Remember that time you popped a button on our school dress because the school dress couldn't cope with all that boobage? That was hilarious! That button popped off so hard it went flying across the classroom!
Also, remember how short we used to hem that dress though, even then we knew that this body would get us attention!
We moved to England and this was it, your chance to start a fresh! Wipe the slate clean and start all over again!
And fuck me, we did it!
This is the first full length picture we took together in England.
And it started a flow of confidence, which was great because it got us our very first job! Where we met some people, who we thought were good people.
And we spent a LOT of time doing stuff like this ...
...... lets admit it body, we didn't like ourselves then did we?
Even though we always put on a brave face, we were keeping a secret inside which really in hindsight we should have blurted out AGES ago, but when you're in the situation, it's hard to see straight.
I'll share a bit on this... I was living with Tracy, a friend from my first job.
And it was kinda awesome, moving out alone for the first time, never having to explain where I am, who im out with, what Im spending my money on... Actually, I did have to do those things. Tracy was very controlling and was emotionally abusive. And she always wanted to know what I was doing, where I was going, who I was seeing. She banned any men in the house that werent mutual friends. I had to sneak around with men. Which is ridiculous. Often I would wear revealing clothing because I enjoyed my body and wanted people to see it and to show it off, but she would call me out for wanting attention, wanting guys to look at me, looking for trouble. It was a hard time in my life because I let someone change my opinion of myself. And that made me upset. And BITTER! So fucking bitter! It got to the point where I would dread going home after work because I knew there would be something that she would complain about. Id call my mom crying on the bus going home nearly every day. I finally got out when she threatened to "kick my head in" when we were on holiday in Turkey, and I knew then i needed to leave the friendship and get into a more positive environment.
But then body... then we got our groove back!
We got our Lisa back! And it started a revolution of body love for us.
We moved back in with mom and dad in Sheffield (well peak district) and we met some boys who were kinda scared of our body, which was sucky, but still, least we were growing that self worth.
This was round about the time we found Tumblr!!!!!!
(what a discovery that was eh)
I found body positive blogs, blogs where bodies like mine were shown in such a positive light. And I was inspired!
This is the first ever image we posted to the internet where it showed something a bit more than just those boobs which everyone seemed to like. This was a scary scary in fact frightening moment.

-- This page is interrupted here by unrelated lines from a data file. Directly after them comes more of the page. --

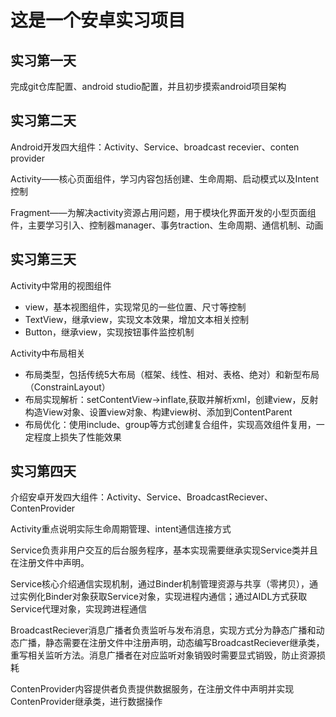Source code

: # 这是一个安卓实习项目
## 实习第一天
完成git仓库配置、android studio配置，并且初步摸索android项目架构



## 实习第二天

Android开发四大组件：Activity、Service、broadcast recevier、conten provider

Activity——核心页面组件，学习内容包括创建、生命周期、启动模式以及Intent控制

Fragment——为解决activity资源占用问题，用于模块化界面开发的小型页面组件，主要学习引入、控制器manager、事务traction、生命周期、通信机制、动画





## 实习第三天

Activity中常用的视图组件

- view，基本视图组件，实现常见的一些位置、尺寸等控制
- TextView，继承view，实现文本效果，增加文本相关控制
- Button，继承view，实现按钮事件监控机制



Activity中布局相关

- 布局类型，包括传统5大布局（框架、线性、相对、表格、绝对）和新型布局（ConstrainLayout）
- 布局实现解析：setContentView->inflate,获取并解析xml，创建view，反射构造View对象、设置view对象、构建view树、添加到ContentParent
- 布局优化：使用include、group等方式创建复合组件，实现高效组件复用，一定程度上损失了性能效果





## 实习第四天

介绍安卓开发四大组件：Activity、Service、BroadcastReciever、ContenProvider

Activity重点说明实际生命周期管理、intent通信连接方式

Service负责非用户交互的后台服务程序，基本实现需要继承实现Service类并且在注册文件中声明。

Service核心介绍通信实现机制，通过Binder机制管理资源与共享（零拷贝），通过实例化Binder对象获取Service对象，实现进程内通信；通过AIDL方式获取Service代理对象，实现跨进程通信

BroadcastReciever消息广播者负责监听与发布消息，实现方式分为静态广播和动态广播，静态需要在注册文件中注册声明，动态编写BroadcastReciever继承类，重写相关监听方法。消息广播者在对应监听对象销毁时需要显式销毁，防止资源损耗

ContenProvider内容提供者负责提供数据服务，在注册文件中声明并实现ContenProvider继承类，进行数据操作







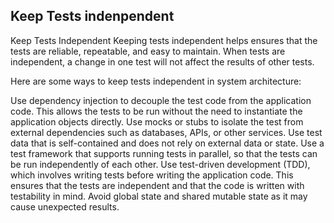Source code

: ## Keep Tests indenpendent

Keep Tests Independent
Keeping tests independent helps ensures that the tests are reliable, repeatable, and easy to maintain. When tests are independent, a change in one test will not affect the results of other tests.

Here are some ways to keep tests independent in system architecture:

Use dependency injection to decouple the test code from the application code. This allows the tests to be run without the need to instantiate the application objects directly.
Use mocks or stubs to isolate the test from external dependencies such as databases, APIs, or other services.
Use test data that is self-contained and does not rely on external data or state.
Use a test framework that supports running tests in parallel, so that the tests can be run independently of each other.
Use test-driven development (TDD), which involves writing tests before writing the application code. This ensures that the tests are independent and that the code is written with testability in mind.
Avoid global state and shared mutable state as it may cause unexpected results.
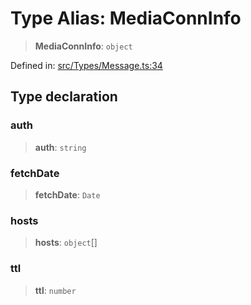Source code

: # Type Alias: MediaConnInfo

> **MediaConnInfo**: `object`

Defined in: [src/Types/Message.ts:34](https://github.com/Riders004/Tv/blob/3d6aaf6f3efb499dc9d0ca82bb24083bb45a8478/src/Types/Message.ts#L34)

## Type declaration

### auth

> **auth**: `string`

### fetchDate

> **fetchDate**: `Date`

### hosts

> **hosts**: `object`[]

### ttl

> **ttl**: `number`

But we did it! And it felt SO good! To see the notes come flying in on this image of my body, was such a shock, in a good way!
It was also about this time when we when we met that one boy who helped us more than he will ever know!
(i met him on a dating site)
I asked him if he liked chubby/fat girls and he said he liked all girls.
The one thing that stuck out from that first night we were together was how differently we felt about our body when he touched us, remember how it felt so different to when other boys touched us. It was weird but so wonderful at the same time. Remember how much of a relief it was when he touched our stomach like it was no big deal?!? That was it, one of the moments which built us up to be this magnificent woman we/I am today!
More insight... Richard and I had a 2 year long relationship which really changed me as a person. For the better of course! I was a mini rad fat when we met and when it ended I was/and continue to be very into body positivity and body love.
Richard never shied away from making fat jokes about me whilst we were with his friends. He used to/still does introduce me as fat bird. The fact that he was so comfortable with my body helped me become so much more comfortable with it too.
Body, we have come so far and are just getting better! We just keep getting stronger and stronger and loving ourself more and more. And it has been a pleasure to discover this body of ours! Specially the parts we're meant to hide!
Remember that time we traced the lines of our stretch marks?
And remember that nude shoot with those babes....
Oh body, we are in our prime now!
Your lumps and bumps are what make you, me! And we both love that!
There really isnt much that I regret doing with you body! I love taking pictures of you, showing off those lumps and bumps! Because they truly are beautiful!
You get me where I need to be body, and I know I don't let you sleep enough, for that I am sorry. But not for anything else body! Everything we have done in our life has been amazing! And will continue to be even more amazing!
Thank you for always carrying me body!
I truly do love you!
And thanks to Leah for starting this workshop! I am not gonna lie, its been so weird to write this post. It has been good to reflect on times gone by, and of course its always good to look to the future, but most of all, its reminded me about how far my body has come and how far my attitude to my body has come too!